A historic building in Lavenham village, Suffolk
Lavenham, Suffolk © Historic England
Lavenham, Suffolk © Historic England

Developing a National Research Framework for the Historic Built Environment

A project to pull together different strands of research about England's built historic environment.

Historic England supports the development of a range of research strategies, plans and frameworks. These cover different themes, geographic areas and periods of time. But all have the following main aims in common, to:

  • promote research
  • aid the strategic co-ordination of research
  • advocate for and prioritise funding
  • inform decision making and the assessment of significance
  • provide a research focus for development-led investigations
  • support more collaborative and partnership working.

For more information see our Research Frameworks pages.

Why develop a national historic built environment research framework?

The idea to create a national research framework for the historic built environment is driven by a need to improve the strategic co-ordination of research and, in particular to provide a research focus for investigations undertaken through the planning system. But why do we need to create a specific national research framework?

The existing research frameworks do not fully serve the needs of architectural historians and others engaged in investigating the historic built environment. Although the historic built environment has been integrated into a number of recent frameworks, there is still a perception that they are archaeology based, created by and for archaeologists. The Regional Frameworks tend to be based on broad periods, beginning with prehistory and running through to the present day. Inevitably, historic built environment research priorities tend to be compressed into the last few pages or final chapter of the published documents.

A lot of research on buildings also cuts across regional boundaries – for example the works of a particular architect or a specific building type. The national context is also important when assessing significance, - for example, for listing purposes.

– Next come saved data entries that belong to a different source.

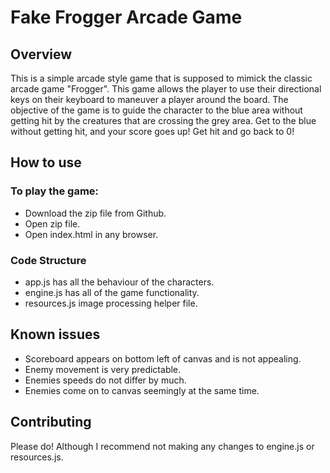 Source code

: # Fake Frogger Arcade Game

## Overview
This is a simple arcade style game that is supposed to mimick the classic arcade game "Frogger". This game allows the player to use their directional keys on their keyboard to maneuver a player around the board. The objective of the game is to guide the character to the blue area without getting hit by the creatures that are crossing the grey area. Get to the blue without getting hit, and your score goes up! Get hit and go back to 0!

## How to use
### To play the game: 
* Download the zip file from Github. 
* Open zip file. 
* Open index.html in any browser. 

### Code Structure
* app.js has all the behaviour of the characters. 
* engine.js has all of the game functionality. 
* resources.js image processing helper file. 

## Known issues
* Scoreboard appears on bottom left of canvas and is not appealing. 
* Enemy movement is very predictable. 
* Enemies speeds do not differ by much. 
* Enemies come on to canvas seemingly at the same time. 

## Contributing
Please do! Although I recommend not making any changes to engine.js or resources.js. 


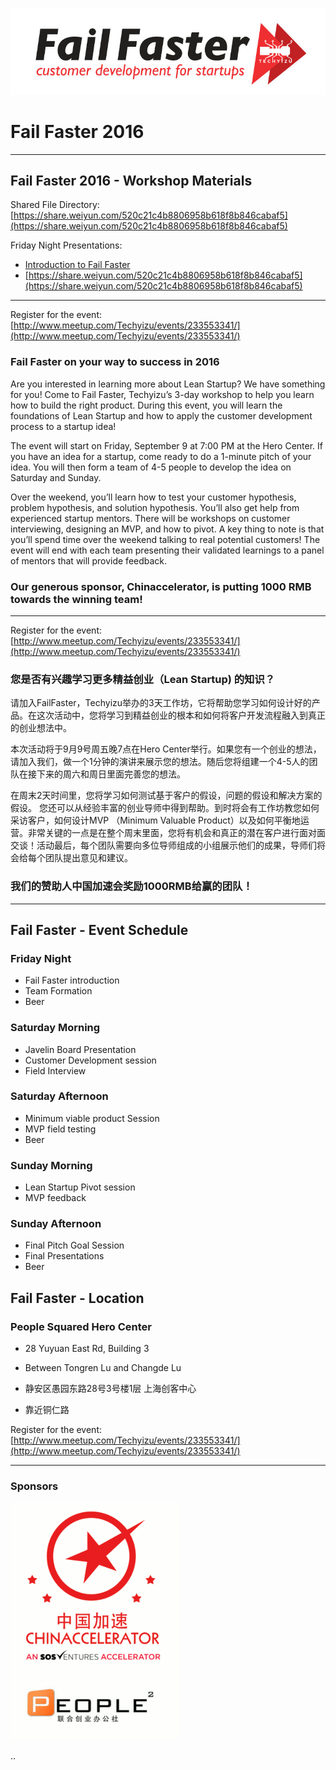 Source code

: ![Fail Faster Logo](/events/images/fail_faster_logo.jpg)


# Fail Faster 2016

----
## Fail Faster 2016 - Workshop Materials

Shared File Directory:  [https://share.weiyun.com/520c21c4b8806958b618f8b846cabaf5](https://share.weiyun.com/520c21c4b8806958b618f8b846cabaf5)

Friday Night Presentations:
* [Introduction to Fail Faster](https://share.weiyun.com/520c21c4b8806958b618f8b846cabaf5)
* [https://share.weiyun.com/520c21c4b8806958b618f8b846cabaf5](https://share.weiyun.com/520c21c4b8806958b618f8b846cabaf5)

----

Register for the event:  [http://www.meetup.com/Techyizu/events/233553341/](http://www.meetup.com/Techyizu/events/233553341/)

### Fail Faster on your way to success in 2016



Are you interested in learning more about Lean Startup?  We have something for you! Come to Fail Faster, Techyizu’s 3-day workshop to help you learn how to build the right product.  During this event, you will learn the foundations of Lean Startup and how to apply the customer development process to a startup idea!  

The event will start on Friday, September 9 at 7:00 PM at the Hero Center. If you have an idea for a startup, come ready to do a 1-minute pitch of your idea.  You will then form a team of 4-5 people to develop the idea on Saturday and Sunday.  

Over the weekend, you’ll learn how to test your customer hypothesis, problem hypothesis, and solution hypothesis. You’ll also get help from experienced startup mentors.  There will be workshops on customer interviewing, designing an MVP, and how to pivot.  A key thing to note is that you’ll spend time over the weekend talking to real potential customers!  The event will end with each team presenting their validated learnings to a panel of mentors that will provide feedback.  

### Our generous sponsor, Chinaccelerator, is putting 1000 RMB towards the winning team!

---

Register for the event:  [http://www.meetup.com/Techyizu/events/233553341/](http://www.meetup.com/Techyizu/events/233553341/)


### 您是否有兴趣学习更多精益创业（Lean Startup) 的知识？

请加入FailFaster，Techyizu举办的3天工作坊，它将帮助您学习如何设计好的产品。在这次活动中，您将学习到精益创业的根本和如何将客户开发流程融入到真正的创业想法中。

本次活动将于9月9号周五晚7点在Hero Center举行。如果您有一个创业的想法，请加入我们，做一个1分钟的演讲来展示您的想法。随后您将组建一个4-5人的团队在接下来的周六和周日里面完善您的想法。  

在周末2天时间里，您将学习如何测试基于客户的假设，问题的假设和解决方案的假设。 您还可以从经验丰富的创业导师中得到帮助。到时将会有工作坊教您如何采访客户，如何设计MVP （Minimum Valuable Product）以及如何平衡地运营。非常关键的一点是在整个周末里面，您将有机会和真正的潜在客户进行面对面交谈！活动最后，每个团队需要向多位导师组成的小组展示他们的成果，导师们将会给每个团队提出意见和建议。


### 我们的赞助人中国加速会奖励1000RMB给赢的团队！

---




## Fail Faster - Event Schedule

### Friday Night 
* Fail Faster introduction
* Team Formation
* Beer  


### Saturday Morning
* Javelin Board Presentation
* Customer Development session
* Field Interview

### Saturday Afternoon
* Minimum viable product Session
* MVP field testing
* Beer  


### Sunday Morning
* Lean Startup Pivot session
* MVP feedback

### Sunday Afternoon
* Final Pitch Goal Session
* Final Presentations
* Beer


## Fail Faster - Location
### People Squared Hero Center  
* 28 Yuyuan East Rd, Building 3
* Between Tongren Lu and Changde Lu

* 静安区愚园东路28号3号楼1层 上海创客中心  
* 靠近铜仁路  



Register for the event:  [http://www.meetup.com/Techyizu/events/233553341/](http://www.meetup.com/Techyizu/events/233553341/)

---

### Sponsors

![Fail Faster Logo](/events/images/Chinaccelerator_Peoplesquared.gif)




..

To move forward with this, Historic England funded the HistBEKE project to consult with the sector and to start the process of developing a framework.

HistBEKE

HistBEKE (Historic Built Environment Knowledge Exchange) was a University of Liverpool project funded by Historic England’s Heritage Protection Commissions.  The aim of the project was to begin the process of developing a national research framework in England and to establish the foundations of a collaborative network to take this forward. 

The project involved a review of current literature and wide-ranging consultation with the sector, including surveys, roundtable discussion groups and a seminar day. The project was well received and engaged a large number of stakeholders from across the sector. These included practitioners involved in planning-led investigations, consultants, local authority and national organisations and agencies which commission research, and academia.

The project found that the sector would welcome a research framework to support research, facilitate knowledge exchange, and demonstrate the impact of research.  There was a real desire to improve communication and information sharing on what research was being undertaken and the subsequent results of this research. The framework should be a dynamic online resource, capable of regular update and directly responsive to sectoral needs. In addition, a number of research themes were identified as gaps in knowledge which can start to form the basis of a research framework.   

The project has made a number of recommendations which will enable the creation of an initial research framework and to inform further discussion between Historic England and proposed partners to establish a sustainable network to develop the resource and maintain it into the future.

The recommendations report and a literature review - which has been organised into different thematic categories - can be accessed below.

Next steps

  • The next steps will be to repurpose the information collected from the project to lay the foundations for an online and updatable national research framework. This will be hosted on the forthcoming research frameworks online platform that will enable much better access to the information and a hub to improve knowledge exchange across the historic built environment research community.
  • Historic England will also promote the initiative of creating a research network that would bring together stakeholders across the historic built environment sector. The aim will be to improve collaborative working, the co-creation of resources and tools and the strategic coordination of research.